We are going to have several amendments, and this is well in excess of $1 trillion in spending. We have had four amendments voted on, and I think unanimous consent will give us seven or eight more. So we are going to have a total of 12 amendments. All but the first one were not tabled, but we are at 60-vote margins, which is fine. But for a bill that spends $1 trillion, to choke down the Senate in a way that does not allow either side the appropriate opportunity to impact $1 trillion worth of spending doesn't fit with either the culture or the history of the Senate, and certainly doesn't fit with the agreement going forward and the rules changes we had this year.
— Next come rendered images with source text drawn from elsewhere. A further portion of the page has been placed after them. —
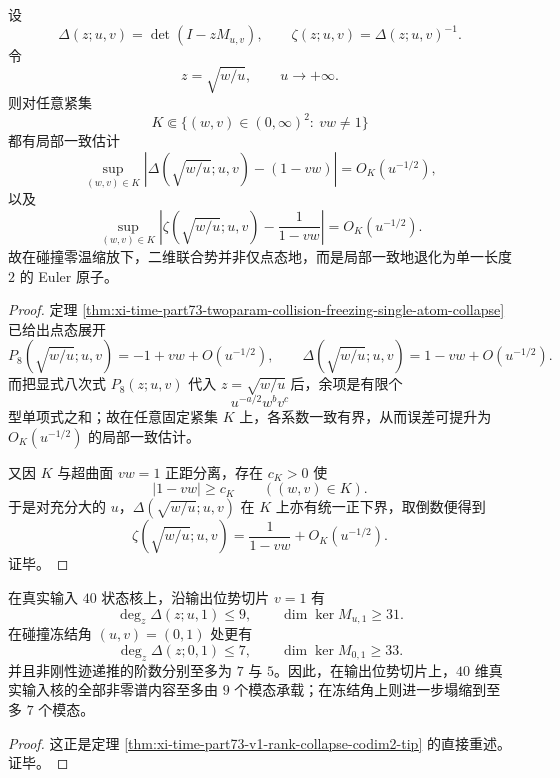 \begin{theorem}[二维联合势的局部一致原子化]\label{thm:conclusion-realinput40-twoparam-local-uniform-atomicization}
设
\[
\Delta(z;u,v)=\det(I-zM_{u,v}),
\qquad
\zeta(z;u,v)=\Delta(z;u,v)^{-1}.
\]
令
\[
z=\sqrt{w/u},
\qquad
u\to+\infty.
\]
则对任意紧集
\[
K\Subset\{(w,v)\in(0,\infty)^2:\ vw\neq 1\}
\]
都有局部一致估计
\[
\sup_{(w,v)\in K}
\left|
\Delta\!\left(\sqrt{w/u};u,v\right)-(1-vw)
\right|
=
O_K(u^{-1/2}),
\]
以及
\[
\sup_{(w,v)\in K}
\left|
\zeta\!\left(\sqrt{w/u};u,v\right)-\frac{1}{1-vw}
\right|
=
O_K(u^{-1/2}).
\]
故在碰撞零温缩放下，二维联合势并非仅点态地，而是局部一致地退化为单一长度 \(2\) 的 Euler 原子。
\end{theorem}
\begin{proof}
定理 \ref{thm:xi-time-part73-twoparam-collision-freezing-single-atom-collapse} 已给出点态展开
\[
P_8\!\left(\sqrt{w/u};u,v\right)=-1+vw+O(u^{-1/2}),
\qquad
\Delta\!\left(\sqrt{w/u};u,v\right)=1-vw+O(u^{-1/2}).
\]
而把显式八次式 \(P_8(z;u,v)\) 代入 \(z=\sqrt{w/u}\) 后，余项是有限个
\[
u^{-a/2}w^bv^c
\]
型单项式之和；故在任意固定紧集 \(K\) 上，各系数一致有界，从而误差可提升为 \(O_K(u^{-1/2})\) 的局部一致估计。

又因 \(K\) 与超曲面 \(vw=1\) 正距分离，存在 \(c_K>0\) 使
\[
|1-vw|\ge c_K
\qquad
((w,v)\in K).
\]
于是对充分大的 \(u\)，\(\Delta(\sqrt{w/u};u,v)\) 在 \(K\) 上亦有统一正下界，取倒数便得到
\[
\zeta\!\left(\sqrt{w/u};u,v\right)
=
\frac{1}{1-vw}+O_K(u^{-1/2}).
\]
证毕。
\end{proof}

\begin{theorem}[输出位势切片的九模律与碰撞冻结角的七模律]\label{thm:conclusion-realinput40-v1-nine-mode-freezecorner-seven-mode}
在真实输入 \(40\) 状态核上，沿输出位势切片 \(v=1\) 有
\[
\deg_z\Delta(z;u,1)\le 9,
\qquad
\dim\ker M_{u,1}\ge 31.
\]
在碰撞冻结角 \((u,v)=(0,1)\) 处更有
\[
\deg_z\Delta(z;0,1)\le 7,
\qquad
\dim\ker M_{0,1}\ge 33.
\]
并且非刚性迹递推的阶数分别至多为 \(7\) 与 \(5\)。因此，在输出位势切片上，\(40\) 维真实输入核的全部非零谱内容至多由 \(9\) 个模态承载；在冻结角上则进一步塌缩到至多 \(7\) 个模态。
\end{theorem}
\begin{proof}
这正是定理 \ref{thm:xi-time-part73-v1-rank-collapse-codim2-tip} 的直接重述。证毕。
\end{proof}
On a bill that has $1 trillion worth of spending, in past history--if you look at the 104th, the 105th, the 103rd Congress--bills of that size would have 70 or 80 amendments, and we are going to choke down to 11 or 12 amendments on this. The question is, Why would we do that? Why would we limit the discussion and the division of thought, manifested through votes, for the American people to actually see what we are doing? There are only two reasons why this is happening. One is--and from a phone call with the President, in his own words, he wants sequester to hurt.
Now, think about that for a minute. And he is my friend. I challenged him on that when he said it to me. But there is a philosophical divide in this country. The Federal Government over the last 10 years has grown 89 percent, while the average median income has declined 5 percent.
The reason my colleagues want sequester to hurt and be painful is they want to rationalize that bigger government is better, that we cannot afford to cut a penny out of the Federal budget. So what we do is the Federal Government is doing less with more money while every American is doing more with less money. That goes against the greatest tradition of our country. It is also a prescription for failure for our country when we are willing to sacrifice, in the short term, direct benefits to major segments of our population for a political point.
Nobody has done more oversight on the Federal Government than I have in the last 8 years, and I will tell you, conservatively, out of the discretionary budget, $250 billion a year is spent that does not positively impact this country in any way. Yet we cannot get up amendments to demonstrate that.
Not only can we not have an amendment up, we cannot even spend the time on it to have a real debate about it. That is because they really do not want to debate these issues of waste, duplication, fraud, and inefficiency.
Then the second reason we are not having amendments, or we are having amendments at 60 votes, is to provide the political cover. Our country is in so much trouble it should not matter what party you are in. What should matter is if we are fixing the long-term problems of our country in such a way as to secure the future of our country.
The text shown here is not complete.